6. Customize the tuning for each site; It takes effort, but it's optional.

   Custom tuning generally applies to most websites because every web application is different. There are unique frameworks, sitemaps, third-party libraries, components, and custom code that work together. Your investment in optimized scans depends on resource availability, site criticality, and business impact.

7. When setting authentication, never run aTenable Web Application Analyticsscan as admin of the website in production, only in test or pre-production environments.

   Running a web application scan with administrator credentials could create or delete users, or perform other unwanted administrative functions.

8. By adjusting the speed, a rudimentary understanding of your sites can help speed up DAST scans.

   1. Review the sitemap plugin and the associated attachment.

   2. Adjust your settings: Increase "Network Timeout" or decrease "Maximum Concurrent Requests" and "Requests Per Second" if you experience significant page timeouts or discover average page response times greater than five seconds in the sitemap attachment.

   3. Consider speeding up your scan setup if you get sub-second responses and only minimal web server impact.

   4. Deduplicate site content: The scanner does not test the text, image, and video content of the site, only input fields and interactions. If you have redundant pages, such as a site that uses multiple languages ​​but has the same underlying code, you only need to test one language version of the site.

   5. Add more binary exclusions:Tenable Web Application Analyticsit doesn't "test" text, images or videos and decides which file extensions to exclude. Hescan scopeThe section provides a default set that you can tailor for a specific site.

   6. Prioritize critical URLs – Identify critical parts of the application, such as forms that may return sensitive data. Add those URLs to the scope of your tests, either via "include" in thescan scopesection or through a manual trace script. You can also consider whether these sites require pre-production testing.

9. When adjusting the complexity, use session recordings to train the scanner.

   You can do this using theSustainableChrome extension or Selenium IDE, and adding inside thescope sectionof a scan setup.

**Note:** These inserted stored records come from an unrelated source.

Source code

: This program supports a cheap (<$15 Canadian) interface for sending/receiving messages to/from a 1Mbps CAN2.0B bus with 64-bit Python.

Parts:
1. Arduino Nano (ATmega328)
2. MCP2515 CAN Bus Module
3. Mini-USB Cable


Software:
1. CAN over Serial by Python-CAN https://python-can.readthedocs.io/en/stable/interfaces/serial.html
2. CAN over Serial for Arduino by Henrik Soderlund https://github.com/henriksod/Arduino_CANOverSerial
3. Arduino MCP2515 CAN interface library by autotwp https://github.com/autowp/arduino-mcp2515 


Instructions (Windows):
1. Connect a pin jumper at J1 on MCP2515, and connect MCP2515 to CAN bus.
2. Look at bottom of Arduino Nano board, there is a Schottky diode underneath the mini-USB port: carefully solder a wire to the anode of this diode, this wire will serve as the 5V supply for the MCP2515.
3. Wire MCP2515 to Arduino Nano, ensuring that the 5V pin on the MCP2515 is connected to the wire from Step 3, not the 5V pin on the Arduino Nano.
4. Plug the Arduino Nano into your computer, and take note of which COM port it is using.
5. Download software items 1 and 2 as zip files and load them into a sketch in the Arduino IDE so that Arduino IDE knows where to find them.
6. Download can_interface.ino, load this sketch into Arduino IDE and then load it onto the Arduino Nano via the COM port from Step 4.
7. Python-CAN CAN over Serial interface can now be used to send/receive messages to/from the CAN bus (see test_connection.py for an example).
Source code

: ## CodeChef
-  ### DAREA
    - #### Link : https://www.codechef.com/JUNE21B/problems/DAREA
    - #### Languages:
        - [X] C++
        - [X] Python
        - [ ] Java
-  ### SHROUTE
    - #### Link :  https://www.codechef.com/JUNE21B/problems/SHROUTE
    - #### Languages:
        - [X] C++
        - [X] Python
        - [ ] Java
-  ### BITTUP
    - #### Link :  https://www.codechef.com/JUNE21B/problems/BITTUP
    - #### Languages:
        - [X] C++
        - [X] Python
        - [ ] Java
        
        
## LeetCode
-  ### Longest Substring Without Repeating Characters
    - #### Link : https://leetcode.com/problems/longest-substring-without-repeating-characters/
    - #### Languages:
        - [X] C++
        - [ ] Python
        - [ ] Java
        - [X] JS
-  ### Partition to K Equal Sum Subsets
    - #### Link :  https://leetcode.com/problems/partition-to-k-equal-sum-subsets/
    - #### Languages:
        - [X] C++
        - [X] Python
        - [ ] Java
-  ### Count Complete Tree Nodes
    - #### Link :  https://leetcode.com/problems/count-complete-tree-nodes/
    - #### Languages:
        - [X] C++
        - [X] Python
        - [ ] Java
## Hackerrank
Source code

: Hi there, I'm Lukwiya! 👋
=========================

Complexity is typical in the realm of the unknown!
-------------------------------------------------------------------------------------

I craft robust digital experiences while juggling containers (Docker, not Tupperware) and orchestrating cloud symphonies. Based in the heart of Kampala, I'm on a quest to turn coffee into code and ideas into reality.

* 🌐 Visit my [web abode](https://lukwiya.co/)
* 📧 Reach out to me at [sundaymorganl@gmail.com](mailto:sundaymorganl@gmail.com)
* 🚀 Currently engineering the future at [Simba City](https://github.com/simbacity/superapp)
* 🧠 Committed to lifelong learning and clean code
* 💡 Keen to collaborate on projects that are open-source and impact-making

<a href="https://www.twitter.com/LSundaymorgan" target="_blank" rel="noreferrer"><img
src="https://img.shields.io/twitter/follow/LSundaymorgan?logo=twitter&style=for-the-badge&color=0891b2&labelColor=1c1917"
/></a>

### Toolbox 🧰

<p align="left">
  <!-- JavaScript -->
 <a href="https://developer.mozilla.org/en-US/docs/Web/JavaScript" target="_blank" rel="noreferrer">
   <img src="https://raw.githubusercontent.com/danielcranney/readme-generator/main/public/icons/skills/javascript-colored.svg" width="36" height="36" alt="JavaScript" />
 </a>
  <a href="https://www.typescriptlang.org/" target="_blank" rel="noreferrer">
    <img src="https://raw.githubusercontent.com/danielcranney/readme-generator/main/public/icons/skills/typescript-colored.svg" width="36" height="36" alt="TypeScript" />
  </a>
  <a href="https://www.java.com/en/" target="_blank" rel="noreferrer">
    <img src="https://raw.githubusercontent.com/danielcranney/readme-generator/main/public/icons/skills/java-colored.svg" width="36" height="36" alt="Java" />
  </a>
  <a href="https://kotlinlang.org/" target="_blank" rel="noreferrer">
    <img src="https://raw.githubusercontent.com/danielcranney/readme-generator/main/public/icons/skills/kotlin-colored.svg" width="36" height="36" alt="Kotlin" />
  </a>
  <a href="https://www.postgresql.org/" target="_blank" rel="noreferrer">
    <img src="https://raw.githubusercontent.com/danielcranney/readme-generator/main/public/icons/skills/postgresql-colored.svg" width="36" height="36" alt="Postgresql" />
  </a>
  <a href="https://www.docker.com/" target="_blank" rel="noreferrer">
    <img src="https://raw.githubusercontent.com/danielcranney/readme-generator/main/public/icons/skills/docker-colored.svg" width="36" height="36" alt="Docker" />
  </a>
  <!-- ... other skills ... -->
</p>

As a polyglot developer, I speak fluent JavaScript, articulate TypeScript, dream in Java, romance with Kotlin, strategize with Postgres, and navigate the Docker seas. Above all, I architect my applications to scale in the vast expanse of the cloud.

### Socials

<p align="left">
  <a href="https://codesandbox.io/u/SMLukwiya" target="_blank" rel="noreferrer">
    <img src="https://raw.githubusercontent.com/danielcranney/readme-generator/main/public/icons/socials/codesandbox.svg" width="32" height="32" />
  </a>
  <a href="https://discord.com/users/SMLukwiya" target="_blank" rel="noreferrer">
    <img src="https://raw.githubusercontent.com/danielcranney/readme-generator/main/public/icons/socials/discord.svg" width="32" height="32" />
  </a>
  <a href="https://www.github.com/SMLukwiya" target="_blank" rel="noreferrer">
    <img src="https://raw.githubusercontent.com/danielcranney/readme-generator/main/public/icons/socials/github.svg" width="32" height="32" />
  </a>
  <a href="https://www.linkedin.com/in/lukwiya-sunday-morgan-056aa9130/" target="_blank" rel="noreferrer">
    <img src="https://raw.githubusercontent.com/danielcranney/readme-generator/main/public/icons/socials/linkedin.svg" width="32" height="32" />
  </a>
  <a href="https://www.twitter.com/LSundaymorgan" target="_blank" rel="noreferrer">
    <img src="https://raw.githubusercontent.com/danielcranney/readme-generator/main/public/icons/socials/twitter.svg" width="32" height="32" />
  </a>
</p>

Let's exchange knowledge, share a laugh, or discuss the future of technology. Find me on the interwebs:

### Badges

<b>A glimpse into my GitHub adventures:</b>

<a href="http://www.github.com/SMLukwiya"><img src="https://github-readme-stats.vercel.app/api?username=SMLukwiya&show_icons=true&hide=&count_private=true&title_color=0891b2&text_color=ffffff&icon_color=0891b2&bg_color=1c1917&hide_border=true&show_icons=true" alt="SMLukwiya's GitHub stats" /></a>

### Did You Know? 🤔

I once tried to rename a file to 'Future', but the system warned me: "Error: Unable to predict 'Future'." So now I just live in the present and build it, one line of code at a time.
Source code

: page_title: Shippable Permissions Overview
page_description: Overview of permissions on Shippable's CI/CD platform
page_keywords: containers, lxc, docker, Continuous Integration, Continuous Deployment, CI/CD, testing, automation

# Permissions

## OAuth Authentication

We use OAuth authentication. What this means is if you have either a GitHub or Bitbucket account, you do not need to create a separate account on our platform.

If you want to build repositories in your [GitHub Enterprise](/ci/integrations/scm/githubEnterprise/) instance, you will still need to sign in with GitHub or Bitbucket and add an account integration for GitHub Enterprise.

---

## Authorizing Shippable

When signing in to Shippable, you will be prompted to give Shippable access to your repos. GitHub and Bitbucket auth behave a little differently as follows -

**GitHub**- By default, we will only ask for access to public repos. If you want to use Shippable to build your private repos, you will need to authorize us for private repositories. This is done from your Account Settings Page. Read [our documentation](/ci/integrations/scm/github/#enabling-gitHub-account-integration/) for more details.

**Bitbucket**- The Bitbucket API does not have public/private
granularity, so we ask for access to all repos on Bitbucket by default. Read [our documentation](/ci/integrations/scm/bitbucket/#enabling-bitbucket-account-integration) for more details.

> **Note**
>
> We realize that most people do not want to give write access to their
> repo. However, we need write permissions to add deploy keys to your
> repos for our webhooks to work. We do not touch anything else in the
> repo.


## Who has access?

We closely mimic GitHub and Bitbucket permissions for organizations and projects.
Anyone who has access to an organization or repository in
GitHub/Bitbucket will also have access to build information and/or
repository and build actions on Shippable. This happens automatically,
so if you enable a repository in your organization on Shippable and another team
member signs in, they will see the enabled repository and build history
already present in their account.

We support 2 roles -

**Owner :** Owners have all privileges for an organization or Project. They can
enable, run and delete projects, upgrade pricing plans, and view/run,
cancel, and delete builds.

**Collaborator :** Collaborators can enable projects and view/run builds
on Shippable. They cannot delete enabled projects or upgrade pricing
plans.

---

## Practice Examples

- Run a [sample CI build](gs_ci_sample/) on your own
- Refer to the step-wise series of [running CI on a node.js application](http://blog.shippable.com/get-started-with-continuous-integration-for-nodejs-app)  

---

With this process, you can perform a manual crawl to ensure that the scanner can test a very complex location within a site. For example, a site may require a specific series of button presses and a specific set of correct input values ​​to reach a page that is not otherwise available. You can record the steps to allow the scanner to play them back.

10. Determine if there is a web application firewall (WAF), web proxy, or load balancer between the scanner and the target:

    Some network devices may interfere with the scan or completely invalidate the results. You may think that it is enough to receive only the "remote" view of the results filtered by the firewall; however, WAF's built-in protections may only prevent one or two methods of executing the fault. Getting a complete picture of the true state of the site is imperative to making risk-based decisions. Configure your WAF to support bypass functionality to allow specific IPs or a combination of IPs and agent header strings to test and authorize inbound scanning. A list of Tenable scanner IP ranges is available here.

11. Some sites may require specific browser identities:

    Check if the application supports the default user agent (set to "WAS/%v" by default). If not, you may need a specific or commonly available header from a standard browser, such as Mozilla/5.0. Some server-side protections or a web application firewall may require a specific set of results. In this case, you can copy the user agent string from a known browser that can access the site successfully.

12. Target critical sites more carefully from the start:

    Is the target site production oriented or critical in some other way? What is the business impact if the web app scanner causes a service outage? Always perform the first scan of a site in a controlled manner, either with available personnel or within a pre-production environment. Once you understand the nature of the site, full automation can begin.